Records excerpted from a collection
* * * * *
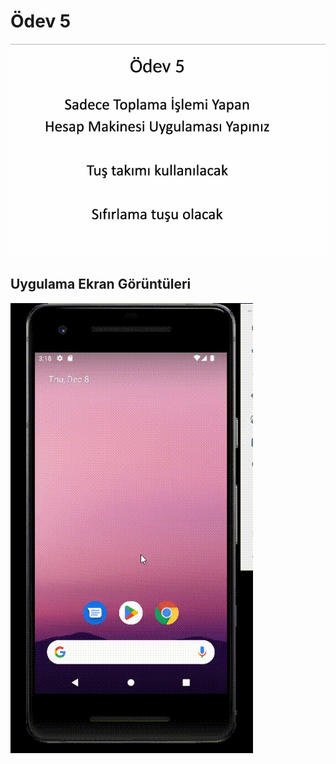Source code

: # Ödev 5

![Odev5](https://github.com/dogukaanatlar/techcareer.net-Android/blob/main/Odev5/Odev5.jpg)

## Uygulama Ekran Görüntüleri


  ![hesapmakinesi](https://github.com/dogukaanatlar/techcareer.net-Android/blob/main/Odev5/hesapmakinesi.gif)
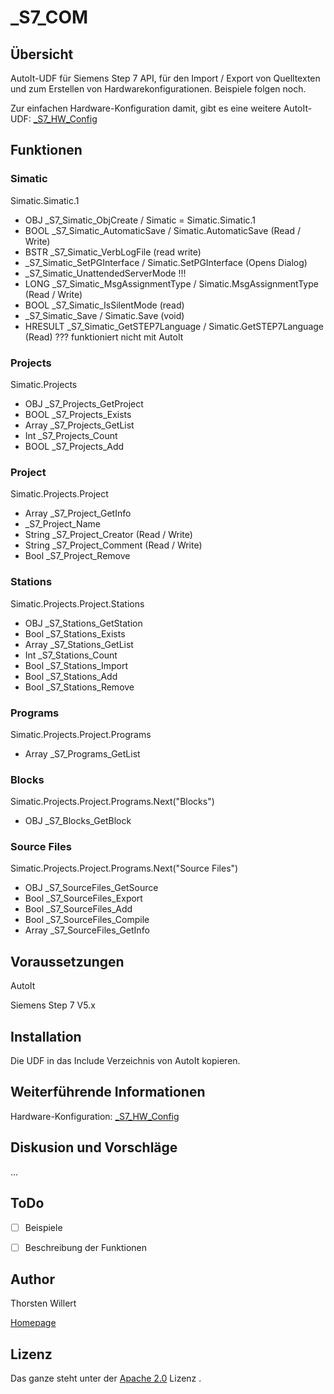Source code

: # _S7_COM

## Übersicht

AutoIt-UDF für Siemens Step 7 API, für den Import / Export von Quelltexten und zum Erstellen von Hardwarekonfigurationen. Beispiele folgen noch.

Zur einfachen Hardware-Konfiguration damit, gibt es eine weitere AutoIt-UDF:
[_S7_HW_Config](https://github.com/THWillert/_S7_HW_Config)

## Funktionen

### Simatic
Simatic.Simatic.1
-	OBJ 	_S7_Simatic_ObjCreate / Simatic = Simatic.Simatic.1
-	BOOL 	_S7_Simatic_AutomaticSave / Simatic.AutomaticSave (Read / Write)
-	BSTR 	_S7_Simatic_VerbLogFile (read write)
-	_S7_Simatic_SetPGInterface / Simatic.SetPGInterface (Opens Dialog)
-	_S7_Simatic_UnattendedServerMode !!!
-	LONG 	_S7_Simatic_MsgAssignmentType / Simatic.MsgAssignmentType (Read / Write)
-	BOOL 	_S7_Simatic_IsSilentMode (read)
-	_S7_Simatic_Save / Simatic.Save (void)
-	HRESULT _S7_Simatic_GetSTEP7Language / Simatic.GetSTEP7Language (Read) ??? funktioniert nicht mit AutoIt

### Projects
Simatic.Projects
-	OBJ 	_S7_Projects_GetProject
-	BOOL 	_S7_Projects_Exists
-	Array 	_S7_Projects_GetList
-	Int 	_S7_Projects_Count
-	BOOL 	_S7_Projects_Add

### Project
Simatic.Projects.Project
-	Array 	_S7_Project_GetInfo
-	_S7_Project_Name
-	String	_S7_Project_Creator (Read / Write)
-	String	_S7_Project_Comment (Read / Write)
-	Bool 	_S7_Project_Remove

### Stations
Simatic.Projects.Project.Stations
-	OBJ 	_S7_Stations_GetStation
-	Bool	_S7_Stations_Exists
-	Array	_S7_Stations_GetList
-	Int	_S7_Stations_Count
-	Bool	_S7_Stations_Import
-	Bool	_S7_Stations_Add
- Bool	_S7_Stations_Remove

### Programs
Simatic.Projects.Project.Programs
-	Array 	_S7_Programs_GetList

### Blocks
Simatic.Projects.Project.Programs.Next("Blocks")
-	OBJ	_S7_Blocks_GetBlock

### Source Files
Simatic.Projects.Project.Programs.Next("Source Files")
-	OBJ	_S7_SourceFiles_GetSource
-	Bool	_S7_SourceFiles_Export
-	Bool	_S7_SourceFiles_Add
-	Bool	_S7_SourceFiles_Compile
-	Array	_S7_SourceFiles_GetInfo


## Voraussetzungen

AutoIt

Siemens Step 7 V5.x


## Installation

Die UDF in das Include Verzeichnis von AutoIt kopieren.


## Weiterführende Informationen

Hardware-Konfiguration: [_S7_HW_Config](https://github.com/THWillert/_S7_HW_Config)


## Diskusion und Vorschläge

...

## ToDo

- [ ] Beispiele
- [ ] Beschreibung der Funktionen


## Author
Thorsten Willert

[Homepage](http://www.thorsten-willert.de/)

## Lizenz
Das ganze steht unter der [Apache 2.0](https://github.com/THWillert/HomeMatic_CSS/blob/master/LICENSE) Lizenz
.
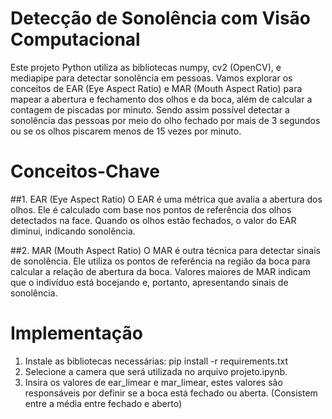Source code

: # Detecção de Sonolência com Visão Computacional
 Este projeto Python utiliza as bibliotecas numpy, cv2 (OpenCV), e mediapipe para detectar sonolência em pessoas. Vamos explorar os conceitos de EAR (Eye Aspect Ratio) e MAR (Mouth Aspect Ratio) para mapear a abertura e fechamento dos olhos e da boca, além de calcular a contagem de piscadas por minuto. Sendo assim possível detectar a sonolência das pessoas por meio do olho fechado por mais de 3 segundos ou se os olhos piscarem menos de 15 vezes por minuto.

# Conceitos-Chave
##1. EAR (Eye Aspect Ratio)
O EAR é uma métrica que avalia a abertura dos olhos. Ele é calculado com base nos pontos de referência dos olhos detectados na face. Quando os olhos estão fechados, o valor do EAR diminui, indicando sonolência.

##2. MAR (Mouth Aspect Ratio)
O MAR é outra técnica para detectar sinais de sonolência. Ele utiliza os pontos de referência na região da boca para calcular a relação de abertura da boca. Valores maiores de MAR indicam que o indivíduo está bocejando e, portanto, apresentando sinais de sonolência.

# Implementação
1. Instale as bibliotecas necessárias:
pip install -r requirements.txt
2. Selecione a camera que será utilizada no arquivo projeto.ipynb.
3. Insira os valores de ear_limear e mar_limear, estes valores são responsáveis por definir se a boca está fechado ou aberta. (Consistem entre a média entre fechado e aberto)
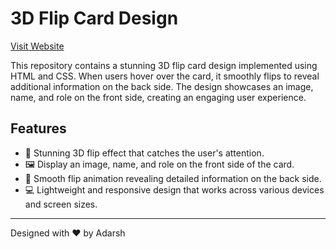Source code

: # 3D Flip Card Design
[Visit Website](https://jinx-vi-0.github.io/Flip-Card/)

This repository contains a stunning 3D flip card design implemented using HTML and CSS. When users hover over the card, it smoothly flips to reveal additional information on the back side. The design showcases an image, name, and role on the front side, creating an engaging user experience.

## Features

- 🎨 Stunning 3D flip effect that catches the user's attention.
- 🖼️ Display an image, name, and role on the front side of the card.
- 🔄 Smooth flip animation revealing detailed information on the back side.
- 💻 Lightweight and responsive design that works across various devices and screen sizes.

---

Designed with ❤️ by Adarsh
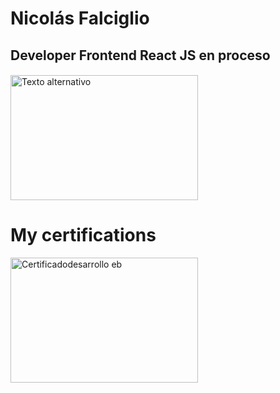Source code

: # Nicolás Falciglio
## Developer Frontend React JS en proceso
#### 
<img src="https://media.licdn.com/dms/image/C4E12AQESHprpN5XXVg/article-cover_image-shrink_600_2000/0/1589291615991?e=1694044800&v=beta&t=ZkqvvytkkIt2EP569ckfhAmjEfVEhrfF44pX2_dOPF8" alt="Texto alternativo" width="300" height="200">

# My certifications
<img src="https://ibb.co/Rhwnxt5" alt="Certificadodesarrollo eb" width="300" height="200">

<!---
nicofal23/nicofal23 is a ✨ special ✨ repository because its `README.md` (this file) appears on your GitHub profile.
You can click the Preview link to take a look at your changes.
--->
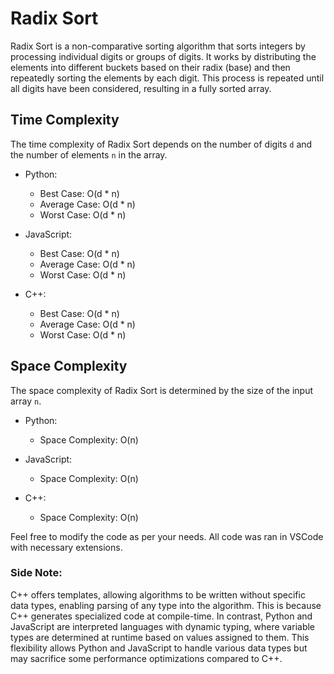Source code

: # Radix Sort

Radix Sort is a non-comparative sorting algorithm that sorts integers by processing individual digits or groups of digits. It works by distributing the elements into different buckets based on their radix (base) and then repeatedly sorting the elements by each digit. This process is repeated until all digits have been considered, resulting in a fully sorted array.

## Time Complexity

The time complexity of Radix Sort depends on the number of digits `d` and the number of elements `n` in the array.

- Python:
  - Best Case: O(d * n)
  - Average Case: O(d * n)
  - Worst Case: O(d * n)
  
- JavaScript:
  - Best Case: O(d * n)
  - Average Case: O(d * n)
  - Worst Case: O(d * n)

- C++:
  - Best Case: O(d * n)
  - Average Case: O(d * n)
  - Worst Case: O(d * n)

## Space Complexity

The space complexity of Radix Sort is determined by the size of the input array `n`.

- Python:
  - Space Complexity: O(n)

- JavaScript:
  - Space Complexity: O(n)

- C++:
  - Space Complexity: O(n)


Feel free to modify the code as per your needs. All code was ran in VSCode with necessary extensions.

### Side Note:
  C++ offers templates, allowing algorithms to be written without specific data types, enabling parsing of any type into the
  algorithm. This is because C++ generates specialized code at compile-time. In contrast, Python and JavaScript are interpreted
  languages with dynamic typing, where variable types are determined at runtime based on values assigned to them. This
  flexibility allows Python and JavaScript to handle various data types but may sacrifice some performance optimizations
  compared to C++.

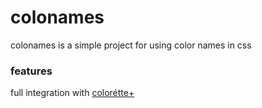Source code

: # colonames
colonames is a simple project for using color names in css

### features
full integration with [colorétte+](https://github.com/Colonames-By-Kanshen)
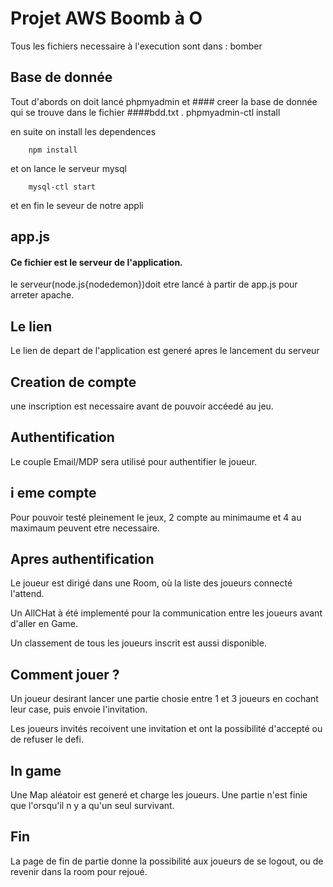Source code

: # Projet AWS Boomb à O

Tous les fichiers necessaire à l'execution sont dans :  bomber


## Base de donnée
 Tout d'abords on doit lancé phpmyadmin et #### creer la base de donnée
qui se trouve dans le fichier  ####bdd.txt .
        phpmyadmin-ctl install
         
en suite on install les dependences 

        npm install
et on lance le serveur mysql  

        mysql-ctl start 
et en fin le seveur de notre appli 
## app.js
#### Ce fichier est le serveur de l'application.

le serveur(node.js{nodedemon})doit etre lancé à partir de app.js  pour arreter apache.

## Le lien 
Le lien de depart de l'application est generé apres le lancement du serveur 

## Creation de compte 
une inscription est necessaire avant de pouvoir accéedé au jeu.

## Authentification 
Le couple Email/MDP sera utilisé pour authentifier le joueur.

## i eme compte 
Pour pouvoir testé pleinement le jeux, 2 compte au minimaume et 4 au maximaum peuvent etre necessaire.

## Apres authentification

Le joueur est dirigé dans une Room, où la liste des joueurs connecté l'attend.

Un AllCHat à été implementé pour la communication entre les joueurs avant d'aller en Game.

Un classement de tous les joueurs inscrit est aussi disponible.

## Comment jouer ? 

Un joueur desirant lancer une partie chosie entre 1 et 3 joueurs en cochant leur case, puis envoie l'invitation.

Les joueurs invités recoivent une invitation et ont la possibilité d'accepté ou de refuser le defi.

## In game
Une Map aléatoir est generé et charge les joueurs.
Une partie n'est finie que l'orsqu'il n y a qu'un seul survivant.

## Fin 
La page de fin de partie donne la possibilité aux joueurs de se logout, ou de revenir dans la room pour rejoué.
* * * * *
▶ _Exercise directions_:
Your answer should consist of copies of the lines above that include the string "detectar".

▶ _Response for this exercise_:
 Este projeto Python utiliza as bibliotecas numpy, cv2 (OpenCV), e mediapipe para detectar sonolência em pessoas. Vamos explorar os conceitos de EAR (Eye Aspect Ratio) e MAR (Mouth Aspect Ratio) para mapear a abertura e fechamento dos olhos e da boca, além de calcular a contagem de piscadas por minuto. Sendo assim possível detectar a sonolência das pessoas por meio do olho fechado por mais de 3 segundos ou se os olhos piscarem menos de 15 vezes por minuto.
O MAR é outra técnica para detectar sinais de sonolência. Ele utiliza os pontos de referência na região da boca para calcular a relação de abertura da boca. Valores maiores de MAR indicam que o indivíduo está bocejando e, portanto, apresentando sinais de sonolência.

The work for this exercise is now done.